» **What needs to be done**
Show, from the records below, all lines that contain the word "support".

» **Data for the task**

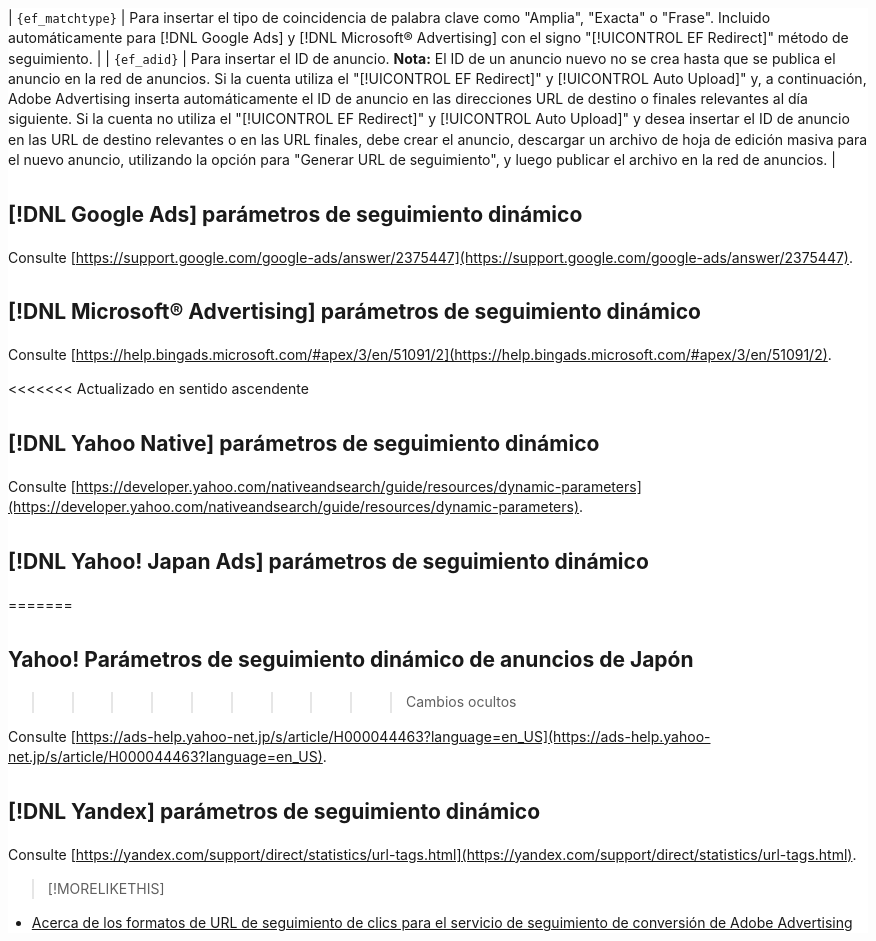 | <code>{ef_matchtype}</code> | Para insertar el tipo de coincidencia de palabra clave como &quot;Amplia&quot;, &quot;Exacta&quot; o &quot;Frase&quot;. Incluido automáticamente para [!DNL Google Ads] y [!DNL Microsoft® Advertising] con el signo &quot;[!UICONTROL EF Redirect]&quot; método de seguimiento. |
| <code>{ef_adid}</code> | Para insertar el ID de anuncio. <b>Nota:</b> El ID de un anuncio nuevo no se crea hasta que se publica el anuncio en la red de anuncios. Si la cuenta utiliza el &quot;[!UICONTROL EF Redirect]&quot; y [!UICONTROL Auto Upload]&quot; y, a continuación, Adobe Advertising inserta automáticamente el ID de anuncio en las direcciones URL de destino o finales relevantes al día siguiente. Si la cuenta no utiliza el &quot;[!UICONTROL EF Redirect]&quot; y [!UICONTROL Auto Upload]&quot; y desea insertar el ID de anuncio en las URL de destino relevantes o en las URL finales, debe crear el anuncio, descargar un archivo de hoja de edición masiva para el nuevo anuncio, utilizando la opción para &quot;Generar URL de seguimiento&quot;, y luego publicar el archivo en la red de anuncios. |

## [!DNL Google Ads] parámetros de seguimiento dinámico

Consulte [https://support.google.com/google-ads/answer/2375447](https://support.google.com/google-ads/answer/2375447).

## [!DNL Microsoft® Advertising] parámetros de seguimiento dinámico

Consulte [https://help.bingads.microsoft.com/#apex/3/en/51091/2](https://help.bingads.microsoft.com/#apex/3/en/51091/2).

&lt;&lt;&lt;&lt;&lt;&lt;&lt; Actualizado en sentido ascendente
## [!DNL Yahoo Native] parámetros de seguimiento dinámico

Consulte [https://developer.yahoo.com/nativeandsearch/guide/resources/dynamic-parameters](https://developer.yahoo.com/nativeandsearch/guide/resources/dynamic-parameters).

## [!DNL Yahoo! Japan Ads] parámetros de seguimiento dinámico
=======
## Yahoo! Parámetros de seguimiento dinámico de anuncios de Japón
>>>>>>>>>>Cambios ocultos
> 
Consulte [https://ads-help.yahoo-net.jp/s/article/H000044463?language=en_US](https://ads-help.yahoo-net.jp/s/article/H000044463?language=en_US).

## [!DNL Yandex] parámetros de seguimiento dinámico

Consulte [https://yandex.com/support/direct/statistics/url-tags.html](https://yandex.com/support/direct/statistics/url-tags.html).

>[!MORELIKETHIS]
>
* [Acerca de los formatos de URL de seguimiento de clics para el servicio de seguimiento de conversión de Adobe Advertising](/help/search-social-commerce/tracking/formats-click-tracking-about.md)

» **Solution to the exercise**
Consulte [https://support.google.com/google-ads/answer/2375447](https://support.google.com/google-ads/answer/2375447).
Consulte [https://yandex.com/support/direct/statistics/url-tags.html](https://yandex.com/support/direct/statistics/url-tags.html).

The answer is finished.